It was demonstrated that the reactor had an over-all temperature co-efficient of reactivity of -6 x 10-5 (∆k/k)/ºF. As was anticipated, the fast negative temperature coefficient of reactivity (associated with the fuel expansion coefficient) served to stabilize the reactor power level. From a power lever of 200 kw upward, the temperature coefficient controlled the system so precisely that the reactor responded to load demands in a thoroughly reliable manner.
The response of the reactor was demonstrated in a number of experiments, one of which is described in Fig. 16-6. The abscissa, to be read from right to left, is the time in minutes, and the print-outs from recorders giving the reactor inlet and outlet temperatures are the ordinate. Initially, in this experiment, the reactor was operating at low power. Then the heat extraction from the fuel was slowly increased and there was, first, a resultant decrease in the temperature of the fuel which reached the reactor inlet from the heat exchanger. This increased the reactivity and the reactor power, as indicated by the temperature rise at the reactor outlet. The spread of inlet and outlet temperatures corresponds to a power level of 2.5 Mw. When the heat extraction was reduced, the inlet temperature rose and the outlet temperature fell until the two temperatures became nearly coincident. As may be seen, the control rods did not determine the power output; they only influenced the average temperature. Insertion of the shim rods decreased the temperature. Another rapid increase in the power demand on the fuel system again spread apart the inlet and outlet temperature recordings, and full insertion and full withdrawal of the regulating rod depressed and then raised both temperatures simultaneously. Next, the power extraction was stopped and the regulating rod was inserted to make the reactor subcritical.
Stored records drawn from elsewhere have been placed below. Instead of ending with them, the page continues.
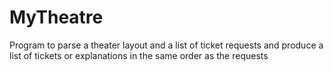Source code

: # MyTheatre
Program to parse a theater layout and a list of ticket requests and produce a list of tickets or explanations in the same order as the requests
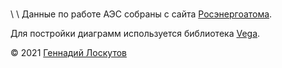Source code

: <div id="html1" markdown="0">

  <div id="chart_vega" markdown="0"></div>

  <script type="text/javascript" markdown="0">
    var spec = "chart.json";
    var opt = { actions: {export: true, source: false, compiled: false, editor: false}};
    vegaEmbed('#chart_vega', spec, opt).then(function(result) {
      // Access the Vega view instance (https://vega.github.io/vega/docs/api/view/) as result.view
    }).catch(console.error);
  </script>

</div>

\
\ 
\ 
Данные по работе АЭС собраны с сайта [Росэнергоатома](https://www.rosenergoatom.ru/).

Для постройки диаграмм используется библиотека [Vega](https://vega.github.io/).

&copy; 2021 [Геннадий Лоскутов](https://twitter.com/binxs_se)

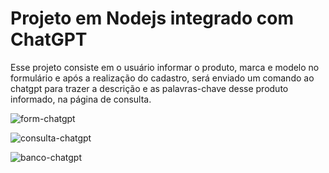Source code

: <h1>Projeto em Nodejs integrado com ChatGPT</h1>

<p>Esse projeto consiste em o usuário informar o produto, marca e modelo no formulário e após a realização do cadastro, será enviado um comando ao chatgpt para trazer a descrição e as palavras-chave desse produto informado, na página de consulta.</p>

![form-chatgpt](https://github.com/mariacpeixoto/nodejs-chatgpt/assets/83721653/59813c66-95a3-4ff8-adec-c642c1cfb0ef)

![consulta-chatgpt](https://github.com/mariacpeixoto/nodejs-chatgpt/assets/83721653/22b8adfc-5d9d-4247-add6-66e5bebb0607)

![banco-chatgpt](https://github.com/mariacpeixoto/nodejs-chatgpt/assets/83721653/29022ced-105e-49a7-9a90-530561ef1d57)
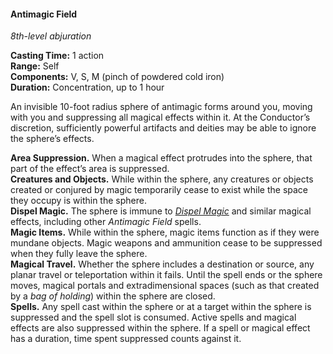 #### Antimagic Field
<!-- markdownlint-disable link-image-reference-definitions -->
[_metadata_:spell_name]:- "Antimagic Field"
[_metadata_:spell_level]:- "8"
[_metadata_:spell_school]:- "abjuration"
[_metadata_:ritual]:- "false"
[_metadata_:casting_time_amount]:- "1"
[_metadata_:casting_time_unit]:- "action"
[_metadata_:range]:- "10-foot radius sphere"
[_metadata_:target]:- "Self"
[_metadata_:components_verbal]:- "true"
[_metadata_:components_somatic]:- "true"
[_metadata_:components_material]:- "true"
[_metadata_:components_material_description]:- "pinch of powdered cold iron"
[_metadata_:duration]:- "1 hour"
[_metadata_:concentration]:- "true"
[_metadata_:compared_to_wotc_srd_5.1]:- "mechanics_same_wording_different"
[_metadata_:compared_to_a5e_srd]:- "mechanics_same_wording_different"
<!-- markdownlint-disable-next-line no-emphasis-as-heading -->
_8th-level abjuration_

**Casting Time:** 1 action \
**Range:** Self \
**Components:** V, S, M (pinch of powdered cold iron) \
**Duration:** Concentration, up to 1 hour

An invisible 10-foot radius sphere of antimagic forms around you, moving with you and suppressing all magical effects within it.
At the Conductor’s discretion, sufficiently powerful artifacts and deities may be able to ignore the sphere’s effects.

**Area Suppression.**
When a magical effect protrudes into the sphere, that part of the effect’s area is suppressed.
\
**Creatures and Objects.**
While within the sphere, any creatures or objects created or conjured by magic temporarily cease to exist while the space they occupy is within the sphere.
\
**Dispel Magic.**
The sphere is immune to _[<span class="spell">Dispel Magic</span>](#Dispel_Magic_dispel_magic)_ and similar magical effects, including other _<span class="spell">Antimagic Field</span>_ spells.
\
**Magic Items.**
While within the sphere, magic items function as if they were mundane objects.
Magic weapons and ammunition cease to be suppressed when they fully leave the sphere.
\
**Magical Travel.**
Whether the sphere includes a destination or source, any planar travel or teleportation within it fails.
Until the spell ends or the sphere moves, magical portals and extradimensional spaces (such as that created by a _<span class="item item-Bag_of_Holding_bag_of_holding">bag of holding</span>_) within the sphere are closed.
\
**Spells.**
Any spell cast within the sphere or at a target within the sphere is suppressed and the spell slot is consumed.
Active spells and magical effects are also suppressed within the sphere.
If a spell or magical effect has a duration, time spent suppressed counts against it.
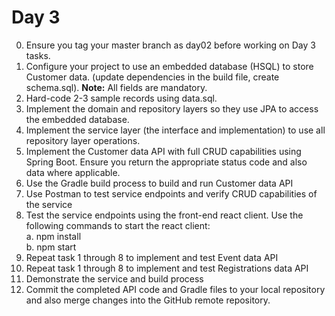 # Day 3
0. Ensure you tag your master branch as day02 before working on Day 3 tasks.
1. Configure your project to use an embedded database (HSQL) to store Customer data.  (update dependencies in the build file, create schema.sql). **Note:** All fields are mandatory. 
2. Hard-code 2-3 sample records using data.sql.
3. Implement the domain and repository layers so they use JPA to access the embedded database.
4. Implement the service layer (the interface and implementation) to use all repository layer operations.
5. Implement the Customer data API with full CRUD capabilities using Spring Boot. Ensure you return the appropriate status code and also data where applicable. 
6. Use the Gradle build process to build and run Customer data API
7. Use Postman to test service endpoints and verify CRUD capabilities of the service
8. Test the service endpoints using the front-end react client. Use the following commands to start the react client:  
  a. npm install  
  b. npm start  
9. Repeat task 1 through 8 to implement and test Event data API
10. Repeat task 1 through 8 to implement and test Registrations data API
11. Demonstrate the service and build process
12. Commit the completed API code and Gradle files to your local repository and also merge changes into the GitHub remote repository.

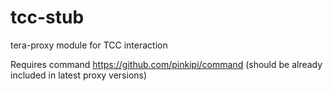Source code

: # tcc-stub

tera-proxy module for TCC interaction

Requires command https://github.com/pinkipi/command (should be already included in latest proxy versions)
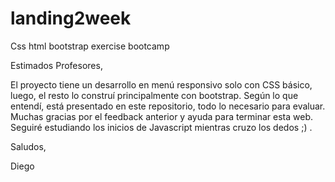 # landing2week
Css html bootstrap exercise bootcamp

Estimados Profesores,


   El proyecto tiene un desarrollo en menú responsivo solo con CSS básico, luego, el resto lo construí principalmente con bootstrap. 
   Según lo que entendí, está presentado en este repositorio, todo lo necesario para evaluar.
    Muchas gracias por el feedback anterior y ayuda para terminar esta web.  Seguiré estudiando los inicios de Javascript mientras cruzo los dedos ;) . 

   Saludos, 

   Diego
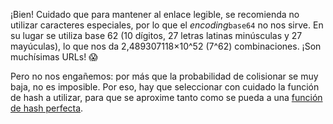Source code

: ¡Bien! Cuidado que para mantener al enlace legible, se recomienda no utilizar caracteres especiales, por lo que el _encoding_`base64` no nos sirve. En su lugar se utiliza base 62 (10 dígitos, 27 letras latinas minúsculas y 27 mayúculas), lo que nos da 2,489307118×10^52 (7^62) combinaciones. ¡Son muchísimas URLs!  :scream:

Pero no nos engañemos: por más que la probabilidad de colisionar se muy baja, no es imposible. Por eso, hay que seleccionar con cuidado la función de hash a utilizar, para que se aproxime tanto como se pueda a una [función de hash perfecta](https://en.wikipedia.org/wiki/Perfect_hash_function).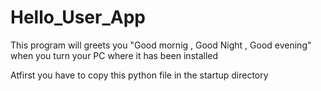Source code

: # Hello_User_App
This program will greets you "Good mornig , Good Night , Good evening" when you turn your PC where it has been installed

Atfirst you have to copy this python file in the startup directory
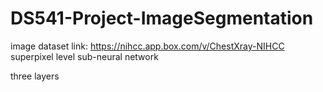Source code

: # DS541-Project-ImageSegmentation

image dataset link: https://nihcc.app.box.com/v/ChestXray-NIHCC
superpixel level sub-neural network

three layers 
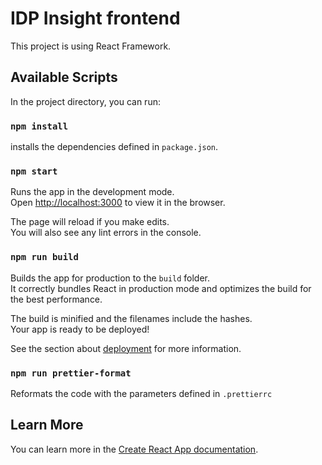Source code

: # IDP Insight frontend

This project is using React Framework.

## Available Scripts

In the project directory, you can run:

### `npm install`

installs the dependencies defined in ``package.json``.

### `npm start`

Runs the app in the development mode.\
Open [http://localhost:3000](http://localhost:3000) to view it in the browser.

The page will reload if you make edits.\
You will also see any lint errors in the console.


### `npm run build`

Builds the app for production to the `build` folder.\
It correctly bundles React in production mode and optimizes the build for the best performance.

The build is minified and the filenames include the hashes.\
Your app is ready to be deployed!

See the section about [deployment](https://facebook.github.io/create-react-app/docs/deployment) for more information.

### `npm run prettier-format`

Reformats the code with the parameters defined in ``.prettierrc``
## Learn More

You can learn more in the [Create React App documentation](https://facebook.github.io/create-react-app/docs/getting-started).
FIG. 16-6. Chart of inlet and outlet temperatures for the ARE as influenced by various experimental procedures.
The third spread of the temperatures in Fig. 16-6 was a result of a demonstration which showed that the reactor could be brought to criticality, without use of the rods, by the power demand alone. Power extraction from the sodium system cooled the reactor to make it critical, and power extraction from the fuel again caused the spread of inlet and outlet temperatures.
The remarkable stability of the system made it unexpectedly possible to demonstrate that no more than 5% of the Xe135 was retained in the molten fuel. It had been computed that the xenon poisoning after 27 hr of operation at full power would amount to 2 x 10-3 in ∆k/k if all the xenon formed stayed in the fuel until it decayed. This level of poisoning was less than would be expected from the usual equations, partly because the fuel spent only one-fourth of the time in the core and was thus effectively only subjected to one-fourth of the flux, and partly because many of the neutrons had energies above the large Xe135 absorption resonance. As little as 5% of this computed poisoning would have been detectable, but none was found.
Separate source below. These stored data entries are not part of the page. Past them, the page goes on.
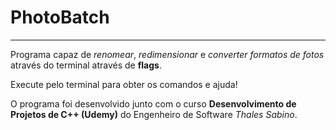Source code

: # PhotoBatch
---
Programa capaz de *renomear*, *redimensionar* e *converter formatos de fotos* através do terminal através de __flags__.

Execute pelo terminal para obter os comandos e ajuda!

O programa foi desenvolvido junto com o curso __Desenvolvimento de Projetos de C++ (Udemy)__ do Engenheiro de Software *Thales Sabino*.
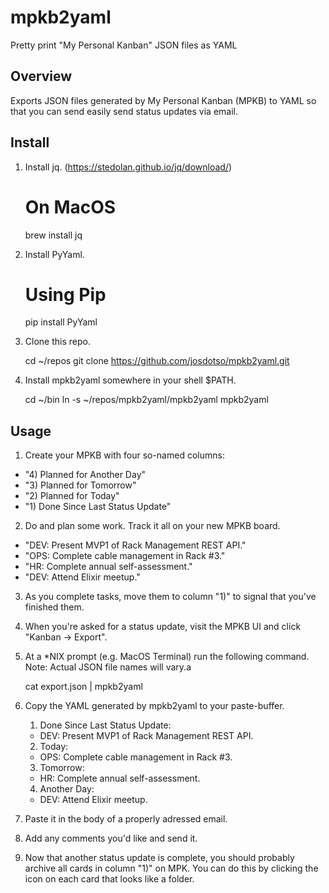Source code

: 
# mpkb2yaml

Pretty print "My Personal Kanban" JSON files as YAML


## Overview

Exports JSON files generated by My Personal Kanban (MPKB) to YAML so that you
can send easily send status updates via email.


## Install

1. Install jq. (https://stedolan.github.io/jq/download/)

    # On MacOS
    brew install jq

2. Install PyYaml.

    # Using Pip
    pip install PyYaml

3. Clone this repo.

    cd ~/repos
    git clone https://github.com/josdotso/mpkb2yaml.git

4. Install mpkb2yaml somewhere in your shell $PATH.

    cd ~/bin
    ln -s ~/repos/mpkb2yaml/mpkb2yaml mpkb2yaml


## Usage

1. Create your MPKB with four so-named columns:
  - "4) Planned for Another Day"
  - "3) Planned for Tomorrow"
  - "2) Planned for Today"
  - "1) Done Since Last Status Update"

2. Do and plan some work. Track it all on your new MPKB board.
  - "DEV: Present MVP1 of Rack Management REST API."
  - "OPS: Complete cable management in Rack #3."
  - "HR: Complete annual self-assessment."
  - "DEV: Attend Elixir meetup."

3. As you complete tasks, move them to column "1)" to signal that you've
   finished them.

4. When you're asked for a status update, visit the MPKB UI and click
   "Kanban -> Export".

5. At a \*NIX prompt (e.g. MacOS Terminal) run the following command.
   Note: Actual JSON file names will vary.a

    cat export.json | mpkb2yaml

6. Copy the YAML generated by mpkb2yaml to your paste-buffer.

    1) Done Since Last Status Update:
    - DEV: Present MVP1 of Rack Management REST API.

    2) Today:
    - OPS: Complete cable management in Rack #3.

    3) Tomorrow:
    - HR: Complete annual self-assessment.

    4) Another Day:
    - DEV: Attend Elixir meetup.

7. Paste it in the body of a properly adressed email.

8. Add any comments you'd like and send it.

9. Now that another status update is complete, you should probably archive
   all cards in column "1)" on MPK. You can do this by clicking the icon on
   each card that looks like a folder.

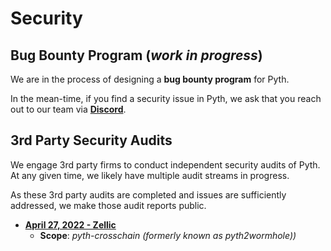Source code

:# Security

## Bug Bounty Program (*work in progress*)

We are in the process of designing a **bug bounty program** for Pyth.

In the mean-time, if you find a security issue in Pyth, we ask that you reach out to our team via **[Discord](https://discord.com/invite/pythnetwork)**.

## 3rd Party Security Audits

We engage 3rd party firms to conduct independent security audits of Pyth.  At any given time, we likely have multiple audit streams in progress.

As these 3rd party audits are completed and issues are sufficiently addressed, we make those audit reports public.

- **[April 27, 2022 - Zellic](https://github.com/pyth-network/audit-reports/blob/main/2022_04_27/pyth2wormhole_zellic.pdf)**
    - **Scope**: *pyth-crosschain (formerly known as pyth2wormhole))*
There was a small leakage from the gas volume above the liquid surface of the fuel pumps which made operation at a high power level somewhat awkward, but danger to operating personnel was circumvented by operating with the reactor pit at a sub-atmospheric pressure and remotely exhausting the pit gases to the atmosphere at a location where they were adequately dispersed.
The entire program of experiments that had been planned for the reactor was completed satisfactorily. The reactor was shut down after a total power production of 96 Mwh, and it was later dismantled. The fuel and sodium systems had been in operation for a total of 462 and 635 hr, respectively, including 221 hr of nuclear operation, with the final 74 hr of operation in the megawatt range.